To realize their potential, MSMEs should be provided with an enabling eco-system to accelerate their growth. We have been engaged with MSMEs over the years, and our studies repeatedly indicate that MSMEs need three crucial growth enablers. Access to finance has emerged as the single largest enabler for growth followed by the cluster development and access to markets.

The core challenges that MSMEs requiring external finance face include high collateral requirements, high interest rates and complex application procedures. On the other hand, banks and other formal lending institutions operate within an ecosystem of credit guarantee, adherence to the various guidelines, regulatory compliance, monitoring end use of funds, financial information dissemination and reporting financial data and frauds. Various studies reveal that the banking sector faces several limitations in sanctioning loans to the MSMEs. Very often, banks have raised concerns over compliance towards documentation, regulatory adherence and financial discipline followed by MSMEs.

It is in this context, the proposals made in the Union Budget 2020-2021 to amend ‘Factor Regulation Act, 2011’ to extend invoice financing to MSMEs via NBFCs and recommendations for app-based invoice financing loan products assume significant importance.

These initiatives are well-intended and will boost ‘Supply Chain Finance’ penetration in India which stands at significantly less than 1% of GDP compared to around 12% of GDP in countries that are similar in size to our economy.
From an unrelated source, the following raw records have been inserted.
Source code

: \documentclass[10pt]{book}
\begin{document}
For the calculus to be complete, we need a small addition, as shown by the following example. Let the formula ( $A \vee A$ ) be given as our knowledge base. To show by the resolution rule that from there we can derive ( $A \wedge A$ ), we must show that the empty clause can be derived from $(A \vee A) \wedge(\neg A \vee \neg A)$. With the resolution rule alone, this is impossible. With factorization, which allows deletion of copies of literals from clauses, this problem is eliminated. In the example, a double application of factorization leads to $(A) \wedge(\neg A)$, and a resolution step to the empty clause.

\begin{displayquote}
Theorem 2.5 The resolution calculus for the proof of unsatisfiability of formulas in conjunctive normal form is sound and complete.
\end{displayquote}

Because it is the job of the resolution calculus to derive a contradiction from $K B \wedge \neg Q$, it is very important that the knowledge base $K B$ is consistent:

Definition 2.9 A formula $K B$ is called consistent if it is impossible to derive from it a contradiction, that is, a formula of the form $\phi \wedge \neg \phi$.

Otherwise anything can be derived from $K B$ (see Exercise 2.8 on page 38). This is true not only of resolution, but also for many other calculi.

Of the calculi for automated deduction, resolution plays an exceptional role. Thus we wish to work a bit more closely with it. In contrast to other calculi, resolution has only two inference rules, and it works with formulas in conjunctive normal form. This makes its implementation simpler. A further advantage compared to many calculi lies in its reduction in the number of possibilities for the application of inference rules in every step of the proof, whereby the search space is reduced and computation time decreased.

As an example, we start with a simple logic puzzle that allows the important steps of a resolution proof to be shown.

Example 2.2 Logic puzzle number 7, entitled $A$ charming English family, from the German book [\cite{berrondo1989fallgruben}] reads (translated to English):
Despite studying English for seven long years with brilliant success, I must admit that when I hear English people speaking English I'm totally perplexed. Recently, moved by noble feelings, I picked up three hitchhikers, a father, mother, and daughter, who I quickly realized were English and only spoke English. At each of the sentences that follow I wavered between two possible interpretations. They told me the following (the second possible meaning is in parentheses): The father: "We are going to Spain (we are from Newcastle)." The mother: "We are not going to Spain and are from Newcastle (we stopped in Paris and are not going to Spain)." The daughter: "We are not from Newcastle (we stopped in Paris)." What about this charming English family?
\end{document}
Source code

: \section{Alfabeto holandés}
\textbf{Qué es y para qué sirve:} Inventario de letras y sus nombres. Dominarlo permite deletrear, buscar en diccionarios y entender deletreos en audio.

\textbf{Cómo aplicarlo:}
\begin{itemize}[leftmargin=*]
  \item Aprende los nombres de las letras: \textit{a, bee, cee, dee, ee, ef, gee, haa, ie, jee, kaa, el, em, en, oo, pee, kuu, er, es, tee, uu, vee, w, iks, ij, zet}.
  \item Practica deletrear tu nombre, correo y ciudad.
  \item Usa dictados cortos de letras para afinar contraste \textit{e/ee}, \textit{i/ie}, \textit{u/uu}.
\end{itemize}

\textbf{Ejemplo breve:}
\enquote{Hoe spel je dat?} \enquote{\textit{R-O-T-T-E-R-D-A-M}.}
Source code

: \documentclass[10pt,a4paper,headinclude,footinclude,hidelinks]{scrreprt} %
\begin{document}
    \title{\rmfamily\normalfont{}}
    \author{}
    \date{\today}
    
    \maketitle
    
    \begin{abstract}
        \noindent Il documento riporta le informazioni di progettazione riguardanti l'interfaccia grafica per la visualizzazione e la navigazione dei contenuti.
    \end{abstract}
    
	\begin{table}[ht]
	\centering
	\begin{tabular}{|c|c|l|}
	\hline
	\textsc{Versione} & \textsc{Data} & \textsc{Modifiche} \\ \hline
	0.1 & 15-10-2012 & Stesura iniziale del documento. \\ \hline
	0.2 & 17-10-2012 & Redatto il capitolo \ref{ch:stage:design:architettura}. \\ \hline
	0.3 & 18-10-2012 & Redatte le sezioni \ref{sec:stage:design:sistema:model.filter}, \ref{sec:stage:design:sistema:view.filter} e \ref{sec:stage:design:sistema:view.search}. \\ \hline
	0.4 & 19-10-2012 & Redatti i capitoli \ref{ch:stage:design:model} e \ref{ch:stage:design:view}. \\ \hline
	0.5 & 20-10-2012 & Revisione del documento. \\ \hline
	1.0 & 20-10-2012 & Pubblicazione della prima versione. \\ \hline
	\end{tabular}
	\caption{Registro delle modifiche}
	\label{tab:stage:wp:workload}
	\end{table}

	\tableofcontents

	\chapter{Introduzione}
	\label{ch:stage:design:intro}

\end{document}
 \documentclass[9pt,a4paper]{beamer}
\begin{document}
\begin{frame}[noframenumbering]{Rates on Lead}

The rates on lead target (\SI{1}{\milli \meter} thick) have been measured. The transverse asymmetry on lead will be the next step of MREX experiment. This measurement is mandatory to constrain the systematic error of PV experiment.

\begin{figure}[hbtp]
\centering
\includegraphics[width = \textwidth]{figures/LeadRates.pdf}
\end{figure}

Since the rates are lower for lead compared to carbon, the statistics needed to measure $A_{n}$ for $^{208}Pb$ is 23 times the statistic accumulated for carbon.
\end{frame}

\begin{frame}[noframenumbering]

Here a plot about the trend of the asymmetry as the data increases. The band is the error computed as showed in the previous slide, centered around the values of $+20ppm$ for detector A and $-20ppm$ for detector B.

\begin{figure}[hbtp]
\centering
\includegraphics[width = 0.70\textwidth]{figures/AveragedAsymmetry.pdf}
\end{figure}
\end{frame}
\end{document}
Supply chain finance circumvents the problems faced in traditional lending by leveraging on the credit history of large firms.

Hence, even MSMEs which have thin credit history files can now have access to funds at competitive rates. Proposal to introduce a scheme to provide subordinate debt, which will be considered as quasi-equity, for entrepreneurs of MSMEs is also expected to fill up the white space in MSME lending.

The proposal to launch ‘Niryat Rin Vikas Yojana (NIRVIK)’ scheme to provide higher export credit disbursement, enhanced insurance cover and reduced premium for small exporters aims at activating an important lever of the MSME growth wheel i.e. participation in Global Value Chains (GVCs). Participation in GVCs offers MSMEs considerable opportunities for growth by knowledge spillovers and by enabling them to specialise in specific processes.

Along with the NIRVIK scheme, the proposed extension of handholding support to MSMEs for technology upgradation, R&D, business strategy, etc. will increase the likelihood of MSMEs exporting more, increase their competitiveness and improve their long-term financial prospects. Proposed measures such as setting up of an Investment Clearance Cell, Knowledge Translation Clusters, revising the turnover limit of startups for availing tax deduction, etc. is expected to fuel the dynamism in the sector by encouraging more entry of firms.

Apart from these benefits, the sector would further gain from the other measures which are targeted at improving the overall business environment and through increased allocation towards farm, infrastructure and social sector. While all these measures offer promising outlook for the sector, what needs to be ensured is that these schemes are followed through till successful execution and deliver the intended benefits.